▶ WHAT THE EXERCISE ASKS
Go through the lines below and copy any that hold the string "repo".

(Stored dataset items)
□ □ □ □ □ □ □

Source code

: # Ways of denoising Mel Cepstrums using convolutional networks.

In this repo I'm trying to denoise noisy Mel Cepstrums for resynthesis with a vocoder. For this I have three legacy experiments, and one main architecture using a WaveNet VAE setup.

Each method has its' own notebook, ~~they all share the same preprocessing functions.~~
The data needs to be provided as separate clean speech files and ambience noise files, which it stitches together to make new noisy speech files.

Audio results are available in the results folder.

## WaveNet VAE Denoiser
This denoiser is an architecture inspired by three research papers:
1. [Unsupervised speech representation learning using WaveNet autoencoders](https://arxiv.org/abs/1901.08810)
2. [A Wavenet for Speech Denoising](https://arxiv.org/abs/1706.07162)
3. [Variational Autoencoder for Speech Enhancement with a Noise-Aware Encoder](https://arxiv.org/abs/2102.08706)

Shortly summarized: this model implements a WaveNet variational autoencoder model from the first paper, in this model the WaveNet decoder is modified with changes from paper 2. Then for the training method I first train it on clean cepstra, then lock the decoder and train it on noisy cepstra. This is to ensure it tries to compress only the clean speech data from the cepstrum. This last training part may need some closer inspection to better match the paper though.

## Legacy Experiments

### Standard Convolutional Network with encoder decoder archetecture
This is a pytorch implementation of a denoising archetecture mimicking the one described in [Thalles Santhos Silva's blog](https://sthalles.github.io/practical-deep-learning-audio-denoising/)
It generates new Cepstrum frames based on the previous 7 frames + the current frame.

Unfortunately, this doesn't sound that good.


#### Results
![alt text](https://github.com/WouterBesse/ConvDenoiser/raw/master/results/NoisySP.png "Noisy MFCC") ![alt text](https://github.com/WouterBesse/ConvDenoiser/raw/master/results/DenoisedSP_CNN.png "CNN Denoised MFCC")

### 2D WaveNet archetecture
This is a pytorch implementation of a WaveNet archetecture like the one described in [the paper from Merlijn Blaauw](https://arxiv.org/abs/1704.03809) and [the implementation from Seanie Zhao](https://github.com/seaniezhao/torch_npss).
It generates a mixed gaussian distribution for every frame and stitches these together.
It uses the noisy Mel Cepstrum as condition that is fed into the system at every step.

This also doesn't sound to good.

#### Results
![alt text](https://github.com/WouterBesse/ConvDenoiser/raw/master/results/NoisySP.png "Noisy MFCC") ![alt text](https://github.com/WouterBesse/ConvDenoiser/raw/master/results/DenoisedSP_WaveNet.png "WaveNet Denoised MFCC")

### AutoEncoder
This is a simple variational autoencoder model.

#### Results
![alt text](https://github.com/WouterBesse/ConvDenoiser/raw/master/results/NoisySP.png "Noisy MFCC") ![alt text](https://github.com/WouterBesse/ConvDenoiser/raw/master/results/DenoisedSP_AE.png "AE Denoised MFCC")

□ □ □ □ □ □ □

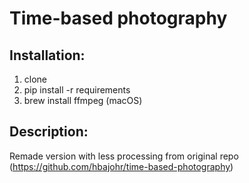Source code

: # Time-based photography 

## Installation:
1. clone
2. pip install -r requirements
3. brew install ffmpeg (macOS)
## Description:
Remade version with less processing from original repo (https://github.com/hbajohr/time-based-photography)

□ □ □ □ □ □ □

▶ EXERCISE RESPONSE
In this repo I'm trying to denoise noisy Mel Cepstrums for resynthesis with a vocoder. For this I have three legacy experiments, and one main architecture using a WaveNet VAE setup.
Remade version with less processing from original repo (https://github.com/hbajohr/time-based-photography)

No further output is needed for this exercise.